14.2 Eminent Domain. If, prior to the Closing, all of the Real Property is taken by eminent domain, this Agreement will be deemed canceled. If only part of the Real Property is so taken, Buyer shall have the option of (a) proceeding with the Closing and acquiring the Purchased Assets as affected by such taking, together with all compensation and damage awarded or the right to receive same, or (b) if the taking is a Material Loss, terminating this Agreement. If Buyer elects option (a) above, Seller agrees to assign to Buyer at the Closing its rights to such compensation and damages, and will not settle any proceedings relating to such taking without Buyer's prior written consent. Seller shall promptly (and in any event prior to the Closing) notify Buyer of any actual or threatened condemnation affecting the Real Property.
ARTICLE XV
MISCELLANEOUS
MISCELLANEOUS
15.1 Assignment.
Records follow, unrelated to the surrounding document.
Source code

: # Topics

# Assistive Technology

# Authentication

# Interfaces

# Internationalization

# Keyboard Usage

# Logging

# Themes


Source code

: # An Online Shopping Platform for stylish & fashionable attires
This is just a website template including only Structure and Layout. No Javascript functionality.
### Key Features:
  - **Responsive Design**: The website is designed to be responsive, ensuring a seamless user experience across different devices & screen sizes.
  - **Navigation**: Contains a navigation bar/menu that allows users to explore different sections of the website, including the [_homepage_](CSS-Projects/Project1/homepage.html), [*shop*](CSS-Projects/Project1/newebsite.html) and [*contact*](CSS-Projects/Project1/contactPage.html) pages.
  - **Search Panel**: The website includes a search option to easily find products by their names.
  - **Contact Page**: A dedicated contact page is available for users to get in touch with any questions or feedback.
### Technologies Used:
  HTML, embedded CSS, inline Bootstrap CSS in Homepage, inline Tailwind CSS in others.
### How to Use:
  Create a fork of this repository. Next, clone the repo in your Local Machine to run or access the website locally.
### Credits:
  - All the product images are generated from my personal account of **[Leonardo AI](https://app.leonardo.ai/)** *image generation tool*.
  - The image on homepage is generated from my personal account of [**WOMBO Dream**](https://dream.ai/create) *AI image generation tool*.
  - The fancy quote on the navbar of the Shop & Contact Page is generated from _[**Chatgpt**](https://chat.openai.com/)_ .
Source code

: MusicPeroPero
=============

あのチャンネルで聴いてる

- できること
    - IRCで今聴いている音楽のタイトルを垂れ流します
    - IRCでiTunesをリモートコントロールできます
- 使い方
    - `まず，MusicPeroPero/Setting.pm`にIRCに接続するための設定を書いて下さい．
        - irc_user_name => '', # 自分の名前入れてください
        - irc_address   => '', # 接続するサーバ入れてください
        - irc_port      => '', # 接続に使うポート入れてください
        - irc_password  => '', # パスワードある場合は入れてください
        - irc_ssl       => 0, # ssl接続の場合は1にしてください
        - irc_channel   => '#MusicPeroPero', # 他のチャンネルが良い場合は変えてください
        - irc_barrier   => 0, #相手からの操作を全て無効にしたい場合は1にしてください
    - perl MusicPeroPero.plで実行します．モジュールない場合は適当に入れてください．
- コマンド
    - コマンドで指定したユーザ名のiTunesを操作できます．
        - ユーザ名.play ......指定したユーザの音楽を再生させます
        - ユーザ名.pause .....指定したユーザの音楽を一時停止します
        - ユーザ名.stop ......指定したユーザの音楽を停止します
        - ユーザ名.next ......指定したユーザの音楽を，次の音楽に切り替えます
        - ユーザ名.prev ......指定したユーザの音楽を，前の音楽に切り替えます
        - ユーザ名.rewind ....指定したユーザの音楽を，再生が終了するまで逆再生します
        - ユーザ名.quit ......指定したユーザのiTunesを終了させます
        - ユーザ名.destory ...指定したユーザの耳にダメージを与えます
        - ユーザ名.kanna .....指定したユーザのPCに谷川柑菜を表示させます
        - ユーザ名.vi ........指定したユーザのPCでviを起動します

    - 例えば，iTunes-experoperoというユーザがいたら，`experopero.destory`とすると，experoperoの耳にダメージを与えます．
Neither Buyer nor Seller shall assign its rights or delegate its obligations hereunder without the prior written consent of the other party; provided, however, that Buyer shall be permitted to assign its rights and obligations under this Agreement in whole or in part to any entity controlled by or under common control with Buyer, without Seller's consent. Subject to the foregoing, this Agreement shall be binding upon and inure to the benefit of, and be enforceable by the parties hereto and their respective heirs, devisees, executors, administrators, legal representatives, successors and assigns. In connection with any approved or permitted assignment by Buyer, the assignee shall assume the assignor's obligations hereunder but assignor shall nevertheless remain liable for such obligations.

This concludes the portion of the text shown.